Luísa sabia que não podia acompanhá-la. Separava-as uma tempestade de sorte, que empurrou o irmão do seu pai em direção ao sul, e puxou o pai de Luísa, que ficou a ver, enquanto o irmão se movia, para trás de onde se punha o sol.

Para um partir, o outro teria de ficar. Ninguém salta de um penhasco, sabendo-se sozinho. Deixa-se sempre alguma coisa.

-Tens razão.- Disse Catarina.- Foi por isso que voltei. Enterrei partes de mim em vários lugares. Quando cheguei ao fim da linha, fui voltando para trás, fui tentando encontrar aquilo que tinha semeado, mas já estava tudo morto. Percebo agora, que só aqui, é que alguma coisa cresceu.

A tristeza movia-se atrás delas. Era escura e rastejava por entre as pedras, parecia-se com uma inundação, latejante e lamacenta, que iria começar a incomodá-las em breve. 

Luísa não sabia muito sobre a tristeza, ou se sabia, não lhe dava nome. Mas Catarina, parecia ter mergulhado tão profundamente na sua, que falava dela (e com ela), como se a intimidade da dor, as tivesse tornado confidentes.

-Não me vais dizer porque é que estás triste?- Se Luísa soubesse, podia dar-lhe conselhos. Conselhos pobres talvez, mas os que tinha para oferecer.

Catarina brincou com um anel enorme, entre os dedos das mãos e por momentos, parecia afogar-se dentro do diamante solitário. Ela tocava no objeto com uma certa raiva, até aquele presente estava envenenado. Até aquela joia desamparada, era um lembrete da sua própria solidão. 

-Porque me perdi.- Sussurrou.- E à bocado, quando te vi, foi a primeira vez, em muito tempo, que senti que existia. 

Catarina achava-se perdida. Tinha saído de casa, às portas de Benfica, de madrugada. Mais ou menos como agora, mas numa escala completamente diferente, a tristeza que a acompanhava, começou a sufocá-la. No quarto, sozinha, sentiu-se afogar. Ela entrou por debaixo da porta, pelas ranhuras das janelas, a dada altura ficou tão alta, que Catarina precisou de esticar o pescoço para cima, a fim de se manter à superfície. 

Agora, ali, havia mais espaço, ela demoraria a encher aquele copo. 
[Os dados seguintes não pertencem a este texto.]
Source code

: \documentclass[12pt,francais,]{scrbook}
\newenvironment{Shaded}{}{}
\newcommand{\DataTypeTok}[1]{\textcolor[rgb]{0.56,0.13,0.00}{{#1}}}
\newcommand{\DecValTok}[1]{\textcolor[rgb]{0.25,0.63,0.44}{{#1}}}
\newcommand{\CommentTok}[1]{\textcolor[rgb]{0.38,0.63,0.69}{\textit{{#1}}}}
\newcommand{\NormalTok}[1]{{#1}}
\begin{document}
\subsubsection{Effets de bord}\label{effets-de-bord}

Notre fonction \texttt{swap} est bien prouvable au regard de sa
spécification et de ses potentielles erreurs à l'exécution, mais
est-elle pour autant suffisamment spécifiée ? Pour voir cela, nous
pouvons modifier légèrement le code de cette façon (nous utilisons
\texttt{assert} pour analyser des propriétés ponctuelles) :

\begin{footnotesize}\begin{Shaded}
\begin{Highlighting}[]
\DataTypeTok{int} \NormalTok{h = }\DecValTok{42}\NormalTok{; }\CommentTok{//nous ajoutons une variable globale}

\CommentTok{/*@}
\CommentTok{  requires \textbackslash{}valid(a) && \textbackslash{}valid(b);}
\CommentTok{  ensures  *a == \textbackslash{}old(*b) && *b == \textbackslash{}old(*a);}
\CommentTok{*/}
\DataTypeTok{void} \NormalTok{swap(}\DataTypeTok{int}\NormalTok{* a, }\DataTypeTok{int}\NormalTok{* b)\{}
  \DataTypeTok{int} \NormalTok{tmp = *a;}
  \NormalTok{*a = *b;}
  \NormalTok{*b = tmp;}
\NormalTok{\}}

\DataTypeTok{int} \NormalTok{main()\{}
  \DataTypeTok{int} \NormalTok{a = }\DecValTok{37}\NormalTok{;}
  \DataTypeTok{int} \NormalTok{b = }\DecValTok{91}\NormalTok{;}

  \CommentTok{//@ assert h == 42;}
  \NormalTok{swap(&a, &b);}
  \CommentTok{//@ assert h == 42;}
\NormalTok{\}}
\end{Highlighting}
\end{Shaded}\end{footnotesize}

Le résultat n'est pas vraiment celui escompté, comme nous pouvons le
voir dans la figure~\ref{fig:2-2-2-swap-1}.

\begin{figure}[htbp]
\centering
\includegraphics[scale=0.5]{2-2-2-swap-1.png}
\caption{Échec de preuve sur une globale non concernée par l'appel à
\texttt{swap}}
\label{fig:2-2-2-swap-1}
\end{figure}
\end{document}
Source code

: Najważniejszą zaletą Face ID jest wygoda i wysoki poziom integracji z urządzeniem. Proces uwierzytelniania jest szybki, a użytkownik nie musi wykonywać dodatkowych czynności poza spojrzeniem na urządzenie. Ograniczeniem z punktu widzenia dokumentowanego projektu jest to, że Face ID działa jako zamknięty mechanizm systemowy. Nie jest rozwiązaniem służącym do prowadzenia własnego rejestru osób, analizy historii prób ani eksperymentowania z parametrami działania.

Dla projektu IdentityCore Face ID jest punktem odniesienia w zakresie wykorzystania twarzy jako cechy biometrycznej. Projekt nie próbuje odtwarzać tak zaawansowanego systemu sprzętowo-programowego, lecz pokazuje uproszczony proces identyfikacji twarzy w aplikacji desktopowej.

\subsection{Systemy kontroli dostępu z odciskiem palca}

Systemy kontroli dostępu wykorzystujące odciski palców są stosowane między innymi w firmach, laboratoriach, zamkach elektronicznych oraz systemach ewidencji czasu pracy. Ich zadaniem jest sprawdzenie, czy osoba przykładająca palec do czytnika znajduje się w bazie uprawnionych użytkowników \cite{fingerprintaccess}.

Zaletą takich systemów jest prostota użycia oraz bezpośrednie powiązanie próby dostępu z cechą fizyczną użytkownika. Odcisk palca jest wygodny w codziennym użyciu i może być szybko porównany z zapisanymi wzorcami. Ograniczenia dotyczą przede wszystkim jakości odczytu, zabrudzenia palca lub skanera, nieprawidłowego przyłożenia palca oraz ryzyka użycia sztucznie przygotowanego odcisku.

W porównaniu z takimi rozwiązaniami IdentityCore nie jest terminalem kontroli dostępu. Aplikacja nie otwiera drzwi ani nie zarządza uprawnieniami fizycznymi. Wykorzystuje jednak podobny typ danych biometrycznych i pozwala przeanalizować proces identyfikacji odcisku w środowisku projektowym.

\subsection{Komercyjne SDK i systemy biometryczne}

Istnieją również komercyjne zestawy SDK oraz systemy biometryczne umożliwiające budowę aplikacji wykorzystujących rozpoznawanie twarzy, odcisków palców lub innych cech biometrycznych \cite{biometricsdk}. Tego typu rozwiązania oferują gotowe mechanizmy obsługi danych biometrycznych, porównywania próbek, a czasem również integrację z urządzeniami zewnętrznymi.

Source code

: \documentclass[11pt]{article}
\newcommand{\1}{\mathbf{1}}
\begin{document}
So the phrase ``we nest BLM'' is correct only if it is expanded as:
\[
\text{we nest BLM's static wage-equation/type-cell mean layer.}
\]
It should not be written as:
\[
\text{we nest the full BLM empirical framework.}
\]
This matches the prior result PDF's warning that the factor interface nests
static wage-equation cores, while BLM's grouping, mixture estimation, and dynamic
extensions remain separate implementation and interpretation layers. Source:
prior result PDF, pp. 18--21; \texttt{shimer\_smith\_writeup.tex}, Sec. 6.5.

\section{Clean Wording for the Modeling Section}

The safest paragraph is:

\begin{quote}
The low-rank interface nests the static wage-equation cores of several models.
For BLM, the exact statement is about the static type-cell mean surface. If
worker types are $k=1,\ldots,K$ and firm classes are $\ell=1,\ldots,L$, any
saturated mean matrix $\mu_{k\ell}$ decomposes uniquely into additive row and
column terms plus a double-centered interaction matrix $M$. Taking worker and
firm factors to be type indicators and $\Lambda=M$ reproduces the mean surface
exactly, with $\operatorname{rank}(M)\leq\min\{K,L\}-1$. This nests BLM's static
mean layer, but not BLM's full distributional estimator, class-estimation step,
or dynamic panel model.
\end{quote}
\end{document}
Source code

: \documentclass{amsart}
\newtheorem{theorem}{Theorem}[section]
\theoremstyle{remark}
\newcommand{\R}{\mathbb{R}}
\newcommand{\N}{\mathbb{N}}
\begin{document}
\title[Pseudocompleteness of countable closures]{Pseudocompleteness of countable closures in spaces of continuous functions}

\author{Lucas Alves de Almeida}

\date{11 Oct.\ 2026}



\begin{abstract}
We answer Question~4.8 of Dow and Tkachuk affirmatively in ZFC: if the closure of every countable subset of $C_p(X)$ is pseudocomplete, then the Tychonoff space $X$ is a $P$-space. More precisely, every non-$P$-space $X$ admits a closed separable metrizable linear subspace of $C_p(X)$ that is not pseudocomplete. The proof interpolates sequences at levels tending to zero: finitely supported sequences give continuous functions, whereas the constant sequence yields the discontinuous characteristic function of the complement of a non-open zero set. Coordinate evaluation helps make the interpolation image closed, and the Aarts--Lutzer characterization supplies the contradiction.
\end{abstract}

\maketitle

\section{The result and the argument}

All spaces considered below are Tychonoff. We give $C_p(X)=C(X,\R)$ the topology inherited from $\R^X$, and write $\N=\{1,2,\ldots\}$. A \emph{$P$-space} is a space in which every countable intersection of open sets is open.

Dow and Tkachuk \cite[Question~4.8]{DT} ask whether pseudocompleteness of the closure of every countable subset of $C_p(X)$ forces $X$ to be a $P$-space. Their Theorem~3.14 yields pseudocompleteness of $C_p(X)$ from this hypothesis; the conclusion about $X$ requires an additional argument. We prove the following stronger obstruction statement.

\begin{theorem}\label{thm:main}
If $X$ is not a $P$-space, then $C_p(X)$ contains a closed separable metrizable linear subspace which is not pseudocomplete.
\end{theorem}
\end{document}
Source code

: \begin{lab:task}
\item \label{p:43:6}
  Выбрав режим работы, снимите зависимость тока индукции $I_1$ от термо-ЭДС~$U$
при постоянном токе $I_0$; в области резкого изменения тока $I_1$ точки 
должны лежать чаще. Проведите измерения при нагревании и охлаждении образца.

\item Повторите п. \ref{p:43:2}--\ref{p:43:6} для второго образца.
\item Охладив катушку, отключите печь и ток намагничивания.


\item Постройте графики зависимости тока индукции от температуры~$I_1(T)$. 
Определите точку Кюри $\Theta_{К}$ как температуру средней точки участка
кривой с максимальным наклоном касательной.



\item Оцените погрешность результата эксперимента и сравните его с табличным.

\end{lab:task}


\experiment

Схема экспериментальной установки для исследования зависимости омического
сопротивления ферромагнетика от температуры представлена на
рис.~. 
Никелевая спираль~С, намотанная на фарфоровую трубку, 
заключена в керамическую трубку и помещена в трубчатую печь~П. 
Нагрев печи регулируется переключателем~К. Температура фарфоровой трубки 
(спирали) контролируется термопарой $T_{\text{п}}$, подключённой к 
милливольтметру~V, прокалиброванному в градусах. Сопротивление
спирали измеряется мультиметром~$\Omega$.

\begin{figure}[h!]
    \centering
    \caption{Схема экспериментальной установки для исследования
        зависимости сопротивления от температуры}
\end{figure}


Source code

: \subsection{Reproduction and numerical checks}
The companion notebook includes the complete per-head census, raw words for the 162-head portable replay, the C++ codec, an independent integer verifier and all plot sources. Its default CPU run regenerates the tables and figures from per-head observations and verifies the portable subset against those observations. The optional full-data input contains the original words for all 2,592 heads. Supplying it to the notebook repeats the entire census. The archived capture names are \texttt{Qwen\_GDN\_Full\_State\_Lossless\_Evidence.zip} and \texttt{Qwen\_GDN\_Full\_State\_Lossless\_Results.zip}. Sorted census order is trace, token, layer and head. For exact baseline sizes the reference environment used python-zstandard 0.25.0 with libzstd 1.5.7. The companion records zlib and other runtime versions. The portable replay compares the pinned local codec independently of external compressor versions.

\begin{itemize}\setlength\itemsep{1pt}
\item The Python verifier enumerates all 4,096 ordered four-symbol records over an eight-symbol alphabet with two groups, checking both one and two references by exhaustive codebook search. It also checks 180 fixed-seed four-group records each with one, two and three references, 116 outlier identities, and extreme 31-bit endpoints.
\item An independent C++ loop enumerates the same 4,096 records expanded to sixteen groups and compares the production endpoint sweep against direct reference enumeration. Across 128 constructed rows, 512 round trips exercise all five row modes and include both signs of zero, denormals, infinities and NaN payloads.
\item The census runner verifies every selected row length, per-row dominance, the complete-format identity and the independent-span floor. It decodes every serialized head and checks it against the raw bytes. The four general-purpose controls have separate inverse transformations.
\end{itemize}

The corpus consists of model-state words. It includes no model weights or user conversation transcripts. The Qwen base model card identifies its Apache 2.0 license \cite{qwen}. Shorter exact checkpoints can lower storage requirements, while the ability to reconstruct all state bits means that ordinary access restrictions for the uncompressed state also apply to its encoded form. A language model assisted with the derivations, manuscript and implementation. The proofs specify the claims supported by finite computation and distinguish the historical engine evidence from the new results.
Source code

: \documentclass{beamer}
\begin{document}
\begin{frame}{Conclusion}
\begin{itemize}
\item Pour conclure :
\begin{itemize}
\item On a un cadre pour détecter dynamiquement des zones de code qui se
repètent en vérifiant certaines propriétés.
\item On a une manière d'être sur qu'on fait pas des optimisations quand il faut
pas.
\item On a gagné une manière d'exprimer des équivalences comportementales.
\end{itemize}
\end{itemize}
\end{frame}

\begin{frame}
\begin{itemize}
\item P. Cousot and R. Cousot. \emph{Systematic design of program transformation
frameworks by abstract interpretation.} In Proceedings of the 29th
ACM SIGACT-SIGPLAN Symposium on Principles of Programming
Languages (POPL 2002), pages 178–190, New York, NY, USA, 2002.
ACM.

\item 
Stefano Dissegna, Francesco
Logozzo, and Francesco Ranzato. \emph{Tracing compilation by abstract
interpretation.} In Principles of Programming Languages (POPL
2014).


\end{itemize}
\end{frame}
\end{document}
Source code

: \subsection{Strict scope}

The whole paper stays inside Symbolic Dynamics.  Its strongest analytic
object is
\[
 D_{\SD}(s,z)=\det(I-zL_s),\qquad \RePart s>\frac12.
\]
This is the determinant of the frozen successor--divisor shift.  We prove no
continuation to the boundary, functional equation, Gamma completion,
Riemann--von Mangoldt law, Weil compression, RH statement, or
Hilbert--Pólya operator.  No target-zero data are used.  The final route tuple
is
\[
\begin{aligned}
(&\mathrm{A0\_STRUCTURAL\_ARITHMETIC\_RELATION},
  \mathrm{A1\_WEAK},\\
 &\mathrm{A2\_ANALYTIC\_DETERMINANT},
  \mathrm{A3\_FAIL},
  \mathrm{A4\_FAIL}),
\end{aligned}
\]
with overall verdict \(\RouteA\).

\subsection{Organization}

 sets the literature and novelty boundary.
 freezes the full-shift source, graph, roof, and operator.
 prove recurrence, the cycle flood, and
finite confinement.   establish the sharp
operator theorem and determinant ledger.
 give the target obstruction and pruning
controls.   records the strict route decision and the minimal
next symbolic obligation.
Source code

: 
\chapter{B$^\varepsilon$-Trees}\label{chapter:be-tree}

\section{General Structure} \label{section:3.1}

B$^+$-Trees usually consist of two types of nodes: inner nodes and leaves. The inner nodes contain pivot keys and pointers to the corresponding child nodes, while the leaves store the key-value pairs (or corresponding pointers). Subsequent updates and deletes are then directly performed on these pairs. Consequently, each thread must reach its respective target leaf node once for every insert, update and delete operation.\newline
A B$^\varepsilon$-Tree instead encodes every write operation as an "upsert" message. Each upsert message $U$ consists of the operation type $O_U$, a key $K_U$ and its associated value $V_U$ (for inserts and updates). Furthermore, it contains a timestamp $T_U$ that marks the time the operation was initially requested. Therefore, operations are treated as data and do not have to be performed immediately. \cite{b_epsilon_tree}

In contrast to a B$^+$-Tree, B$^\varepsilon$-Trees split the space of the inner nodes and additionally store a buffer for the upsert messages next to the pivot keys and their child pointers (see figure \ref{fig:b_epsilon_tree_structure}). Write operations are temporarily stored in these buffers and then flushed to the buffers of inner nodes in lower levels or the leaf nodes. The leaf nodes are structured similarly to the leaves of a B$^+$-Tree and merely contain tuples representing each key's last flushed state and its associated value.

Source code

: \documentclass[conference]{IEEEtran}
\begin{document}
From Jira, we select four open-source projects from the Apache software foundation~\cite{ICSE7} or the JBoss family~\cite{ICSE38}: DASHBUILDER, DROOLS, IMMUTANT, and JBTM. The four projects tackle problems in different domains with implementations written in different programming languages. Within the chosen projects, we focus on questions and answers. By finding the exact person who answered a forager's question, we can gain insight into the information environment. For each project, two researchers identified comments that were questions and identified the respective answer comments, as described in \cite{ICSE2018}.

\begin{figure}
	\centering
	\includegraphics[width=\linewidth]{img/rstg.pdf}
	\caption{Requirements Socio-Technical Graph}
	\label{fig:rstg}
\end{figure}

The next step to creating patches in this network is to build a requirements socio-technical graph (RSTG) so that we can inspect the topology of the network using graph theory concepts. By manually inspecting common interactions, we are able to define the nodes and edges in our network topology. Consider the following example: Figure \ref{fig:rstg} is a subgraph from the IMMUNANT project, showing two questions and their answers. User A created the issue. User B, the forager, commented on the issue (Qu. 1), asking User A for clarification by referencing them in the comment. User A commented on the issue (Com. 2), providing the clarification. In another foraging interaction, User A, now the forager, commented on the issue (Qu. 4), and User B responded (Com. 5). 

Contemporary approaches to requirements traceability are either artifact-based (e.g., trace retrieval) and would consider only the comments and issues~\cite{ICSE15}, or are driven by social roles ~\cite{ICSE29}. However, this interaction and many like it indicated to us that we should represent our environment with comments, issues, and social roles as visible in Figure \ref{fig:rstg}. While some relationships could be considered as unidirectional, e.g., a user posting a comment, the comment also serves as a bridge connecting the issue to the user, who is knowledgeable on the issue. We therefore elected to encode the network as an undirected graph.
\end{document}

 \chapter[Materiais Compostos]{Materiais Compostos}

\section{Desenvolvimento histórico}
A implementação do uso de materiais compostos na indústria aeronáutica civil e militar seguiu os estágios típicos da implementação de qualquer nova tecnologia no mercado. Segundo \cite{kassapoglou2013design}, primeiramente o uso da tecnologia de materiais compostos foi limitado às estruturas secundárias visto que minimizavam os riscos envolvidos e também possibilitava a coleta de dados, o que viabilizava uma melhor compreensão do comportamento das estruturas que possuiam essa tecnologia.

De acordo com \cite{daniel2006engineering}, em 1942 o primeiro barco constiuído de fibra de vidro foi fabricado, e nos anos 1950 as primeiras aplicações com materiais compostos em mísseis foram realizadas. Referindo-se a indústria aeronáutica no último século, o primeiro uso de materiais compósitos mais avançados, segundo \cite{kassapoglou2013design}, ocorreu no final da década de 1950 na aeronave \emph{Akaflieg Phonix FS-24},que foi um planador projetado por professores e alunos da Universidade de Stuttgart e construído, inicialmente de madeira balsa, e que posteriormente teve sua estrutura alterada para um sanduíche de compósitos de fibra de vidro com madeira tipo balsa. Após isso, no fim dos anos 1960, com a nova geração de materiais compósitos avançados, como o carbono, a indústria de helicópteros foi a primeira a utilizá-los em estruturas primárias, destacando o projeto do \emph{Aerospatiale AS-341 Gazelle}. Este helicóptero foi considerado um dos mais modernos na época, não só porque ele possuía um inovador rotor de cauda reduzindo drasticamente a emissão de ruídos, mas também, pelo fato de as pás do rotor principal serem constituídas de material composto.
-Não te perdeste, se soubeste vir aqui dar, ao fim de dez anos.- Luísa fez-lhe uma festa nas costas, como fazia aos seus gatos.

Catarina sorriu.

-Tens razão. Palmilhei muito mundo, mas parece que os meus pés continuam aqui, presos.

O silêncio, comeu aquilo que crescia entre elas. Luísa sabia que Catarina era casada, embora não tivesse sido convidada para o casamento. Ela tinha noivado um homem novo, com pinta de vilão, saído de um conto do Eça. Com um daqueles bigodes ridículos, frases feitas, engolidas e cuspidas de gazetas intelectuais. Passava o dia a saltar de paço em paço, com um sorriso tão afiado, que cortava a mais frágil das córneas. 

Luísa tinha ficado magoada, por não ter sido convidada mas, rapidamente a mãe lhe fez ver, o favor que a prima lhe fizera, em não a convidar. Afinal, o que faria uma guardadora de cabras, num casório de classe, na capital?

Catariana odiava o marido, mas odiava-se a si, ainda mais, do que ao prepotente de bigode espetadinho. Ela tinha sido engolida, por ela mesma. Comera cada coisa que adorava em si, e que a fazia diferente. Tinha-se tornado uma sombra, anafada, de si própria. Aquelas pessoas, aqueles elogios, aquelas casas e aqueles carros. Os domingos em frente ao mar, o estalar das ondas, nada disso a satisfazia e foi de repente, que se encontrou à beira da relva, virada para o mar.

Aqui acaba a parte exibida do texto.